Frankly, I deserve it. I didn’t treat her 100% right, she took a lot of s

t because of me. I risked it and here’s my payment.

I was very hurt to find out about it, even though I thought it would have been a possibility. For once, I don’t get why she would be so quick to date someone else after only 2 weeks break up. She says she loves me but I don’t think she would be so quick to rebound if that was the case. It’s as if our 4 years together meant nothing to her. It makes me doubt of her character and makes me think she was already cheating on me with him or thinking about it (she says it’s not the case, that she never wanted to be with him while we were together). She says she’s going to talk with this guy and tell him she’s not interested anymore.

Secondly, even though she says she’s done with this dude, she doesn’t look so sure about it. She seems confused. When I went to her apartment she actually had a coffee date scheduled with this dude for that afternoon. She called it off, but she told me I had to “decide myself about getting back together” as if she was counting on me to tell her yes or no so that she could just go back to this other dude or ditch him. She says it wasn’t the case. I’m not sure.

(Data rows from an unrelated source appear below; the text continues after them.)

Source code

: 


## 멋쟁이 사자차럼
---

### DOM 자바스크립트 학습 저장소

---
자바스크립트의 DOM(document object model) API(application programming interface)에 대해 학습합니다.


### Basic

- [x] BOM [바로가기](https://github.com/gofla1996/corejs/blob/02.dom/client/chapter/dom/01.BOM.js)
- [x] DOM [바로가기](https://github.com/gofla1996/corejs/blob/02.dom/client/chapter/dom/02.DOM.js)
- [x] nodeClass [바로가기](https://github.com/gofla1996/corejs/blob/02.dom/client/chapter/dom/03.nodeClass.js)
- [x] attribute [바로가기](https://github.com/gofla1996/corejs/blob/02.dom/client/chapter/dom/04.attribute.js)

Lastly, I’m no good for this girl. Let’s be honest. With my jealous history it would be very hard to me to get over this rebound fling of hers. I would probably blame her for the last of the relationship. I would really have to be the “better man”, something I’m not sure I could do. I don’t want to hurt her anymore. Besides, as far as I’m concerned she may not really love me. She’s been 4 years with me. 4 years of attachment is something hard to get by and it’s only natural she thinks she “misses me” after she’s been with someone else and didn’t feel the exact emotion of validation she was used to feel. But in reality, deep down, it’s all an illusion based on habit.

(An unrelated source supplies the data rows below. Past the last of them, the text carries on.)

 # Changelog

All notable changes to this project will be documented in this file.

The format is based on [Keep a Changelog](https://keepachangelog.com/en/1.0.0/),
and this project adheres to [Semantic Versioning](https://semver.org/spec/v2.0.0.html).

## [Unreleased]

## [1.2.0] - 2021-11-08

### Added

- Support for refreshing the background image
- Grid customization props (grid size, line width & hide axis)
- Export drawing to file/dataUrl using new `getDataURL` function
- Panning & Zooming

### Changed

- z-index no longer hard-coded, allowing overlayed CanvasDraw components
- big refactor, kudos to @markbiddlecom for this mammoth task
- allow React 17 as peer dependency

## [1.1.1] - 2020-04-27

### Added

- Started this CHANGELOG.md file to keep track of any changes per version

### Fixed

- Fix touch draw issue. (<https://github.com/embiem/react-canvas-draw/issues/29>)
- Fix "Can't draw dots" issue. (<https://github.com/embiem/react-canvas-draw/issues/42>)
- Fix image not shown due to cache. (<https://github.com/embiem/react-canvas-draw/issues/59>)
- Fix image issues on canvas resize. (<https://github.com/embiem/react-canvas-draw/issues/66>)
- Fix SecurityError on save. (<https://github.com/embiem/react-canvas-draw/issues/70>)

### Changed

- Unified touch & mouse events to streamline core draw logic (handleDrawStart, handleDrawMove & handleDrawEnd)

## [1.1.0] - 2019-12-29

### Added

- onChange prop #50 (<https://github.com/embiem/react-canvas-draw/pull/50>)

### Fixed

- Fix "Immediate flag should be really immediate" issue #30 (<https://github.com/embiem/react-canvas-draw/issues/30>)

I really don’t know what to do, Doc. I love this girl and I miss her. Part of me wants back together. But this relationship is probably just so shattered already, is not worth saving. Some things are just better off dead. This dude she had sex with seems like a good guy who likes her. I just want her to be happy, maybe he’s the best option. As for me, I probably need to meet other girls, live a little bit. Maybe in a few years, if she’s free and I’m free and we’re both on the same page we could *potentially* work. Or not. I wish things would have been different. But I know I’m the one who’s mostly to blame for this.

What do you think I should do? Should we try again? Spend some time together as friends and see how it goes? Or just go against my first instinct, break the girl’s heart and tell her it’s over for real?

Second Time Lucky

DEAR SECOND TIME LUCKY: Alright STL, I’m going to level with you:

No. You should not get back together with your ex. In fact, the best thing you can do right now is to take a step away from dating in general and her in particular.

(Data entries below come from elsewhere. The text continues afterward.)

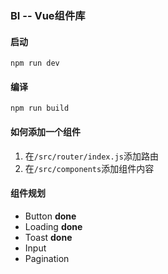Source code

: ### BI --  Vue组件库

#### 启动

`npm run dev`

#### 编译

`npm run build`

#### 如何添加一个组件

1. 在`/src/router/index.js`添加路由
2. 在`/src/components`添加组件内容

#### 组件规划

* Button **done**
* Loading **done**
* Toast   **done**
* Input
* Pagination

When people ask whether or not they should get back with an ex, I have a couple important questions.

First: When did you break up?

Second: Why?

Third: Did the circumstances that caused the break up actually change?

There are a few factors involved here. The first is how recent the break up is. When you’re still in the early stages of a break-up, especially it was a long-term relationship, then that desire to get back together often has more to do with the fact that your status-quo has been shaken up more than feeling like you are better together than apart. Humans on the whole prefer stasis to change, and a break up – even a necessary one – is a big change. The longer you’ve been together, the bigger the change; you’re functionally having to learn how to be single again and unlearn the habits you developed in your life together.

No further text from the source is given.